The answer must be a single number: the count of lines in the data below that hold the word "subsection".

Collected data:
——
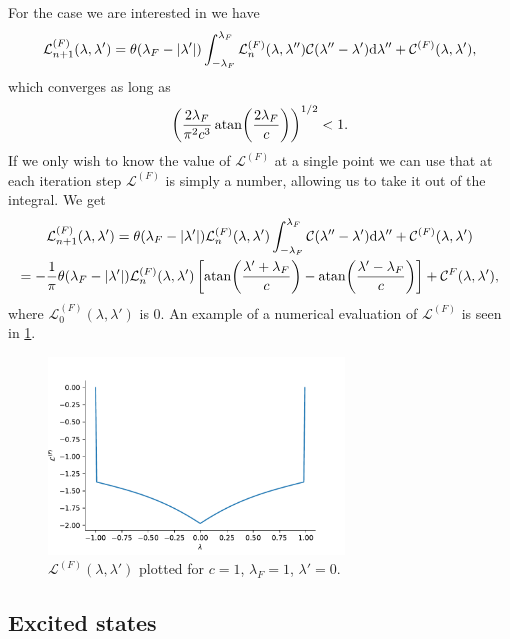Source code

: \documentclass[11pt, a4paper]{report} %
\begin{document}
For the case we are interested in we have 
\begin{equation}
  \mathcal{L}^{(F)}_{n+1} (\lambda, \lambda') = \theta(\lambda_F - \abs{\lambda'}) \int_{-\lambda_F}^{\lambda_F} \mathcal{L}^{(F)}_n(\lambda, \lambda'') \mathcal{C} (\lambda''-\lambda') \dd \lambda'' + \mathcal{C}^{(F)}(\lambda, \lambda'),
\end{equation}
which converges as long as 
\begin{equation}
\left(\frac{2\lambda_F}{\pi^2c^3} \atan(\frac{2\lambda_F}{c})\right)^{1/2} < 1.
\end{equation}
If we only wish to know the value of $\mathcal{L}^{(F)}$ at a single point we can
use that at each iteration step $\mathcal{L}^{(F)}$ is simply a number, allowing us to take it out of the integral.
We get
\begin{gather}
  \mathcal{L}^{(F)}_{n+1} (\lambda, \lambda') = \theta(\lambda_F - \abs{\lambda'})  \mathcal{L}^{(F)}_n(\lambda, \lambda') \int_{-\lambda_F}^{\lambda_F} \mathcal{C} (\lambda''-\lambda') \dd \lambda'' + \mathcal{C}^{(F)}(\lambda, \lambda')\\
= - \frac{1}{\pi} \theta(\lambda_F - \abs{\lambda'}) \mathcal{L}^{(F)}_n(\lambda, \lambda') \left[ \atan(\frac{\lambda'+\lambda_F}{c}) - \atan(\frac{\lambda'-\lambda_F}{c})\right] + \mathcal{C}^{F}(\lambda,\lambda'),
\end{gather}
where \(\mathcal{L}^{(F)}_0(\lambda, \lambda')\) is 0. An example of a numerical evaluation of \(\mathcal{L}^{(F)}\) is seen in \cref{fig:lfplot}.
\begin{figure}[tb!]
  \centering
  \includegraphics[width=0.7\textwidth]{lfplot.pdf}
  \caption{\(\mathcal{L}^{(F)}(\lambda,\lambda')\) plotted for \(c=1\), \(\lambda_F = 1\), \(\lambda'=0\).}
  \label{fig:lfplot}
\end{figure}

\subsection{Excited states}
\end{document}
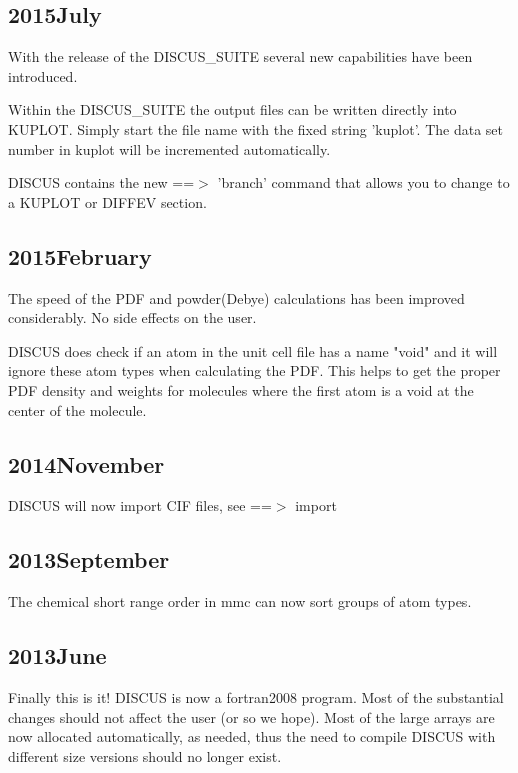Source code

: \subsection*{2015July}
\par
With the release of the DISCUS\_SUITE several new capabilities have 
been introduced. 
\par
Within the DISCUS\_SUITE the output files can be written directly into 
KUPLOT. Simply start the file name with the fixed string 'kuplot'. 
The data set number in kuplot will be incremented automatically. 
\par
DISCUS contains the new ==$> $ 'branch' command that allows you to 
change to a KUPLOT or DIFFEV section. 
\subsection*{2015February}
\par
The speed of the PDF and powder(Debye) calculations has been improved 
considerably. No side effects on the user. 
\par
DISCUS does check if an atom in the unit cell file has a name "void" 
and it will ignore these atom types when calculating the PDF. 
This helps to get the proper PDF density and weights for molecules 
where the first atom is a void at the center of the molecule. 
\subsection*{2014November}
\par
DISCUS will now import CIF files, see ==$> $ import 
\par
\subsection*{2013September}
\par
The chemical short range order in mmc can now sort groups of 
atom types. 
\par
\subsection*{2013June}
\par
Finally this is it! DISCUS is now a fortran2008 program. Most of the 
substantial changes should not affect the user (or so we hope). 
Most of the large arrays are now allocated automatically, as needed, 
thus the need to compile DISCUS with different size versions should 
no longer exist. 
\par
——
• **EXERCISE RESULT**
6